Only the lines from the start of the entries through the line with "- **Backend**: Node.js, TypeScript, Prisma" are wanted; please output them exactly.

--*--

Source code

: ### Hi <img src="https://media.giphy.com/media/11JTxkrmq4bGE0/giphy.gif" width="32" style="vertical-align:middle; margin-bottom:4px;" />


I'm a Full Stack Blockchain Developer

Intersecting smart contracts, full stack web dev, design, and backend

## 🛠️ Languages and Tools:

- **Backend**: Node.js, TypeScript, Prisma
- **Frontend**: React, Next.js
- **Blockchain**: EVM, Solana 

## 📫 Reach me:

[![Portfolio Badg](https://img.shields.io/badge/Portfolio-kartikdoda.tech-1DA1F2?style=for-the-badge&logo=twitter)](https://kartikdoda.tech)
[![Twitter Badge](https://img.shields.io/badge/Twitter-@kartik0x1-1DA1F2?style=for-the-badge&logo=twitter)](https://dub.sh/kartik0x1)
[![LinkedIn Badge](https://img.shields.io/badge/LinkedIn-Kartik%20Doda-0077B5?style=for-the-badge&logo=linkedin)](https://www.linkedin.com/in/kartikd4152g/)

--*--

* [Task result]
Source code

: ### Hi <img src="https://media.giphy.com/media/11JTxkrmq4bGE0/giphy.gif" width="32" style="vertical-align:middle; margin-bottom:4px;" />


I'm a Full Stack Blockchain Developer

Intersecting smart contracts, full stack web dev, design, and backend

## 🛠️ Languages and Tools:

- **Backend**: Node.js, TypeScript, Prisma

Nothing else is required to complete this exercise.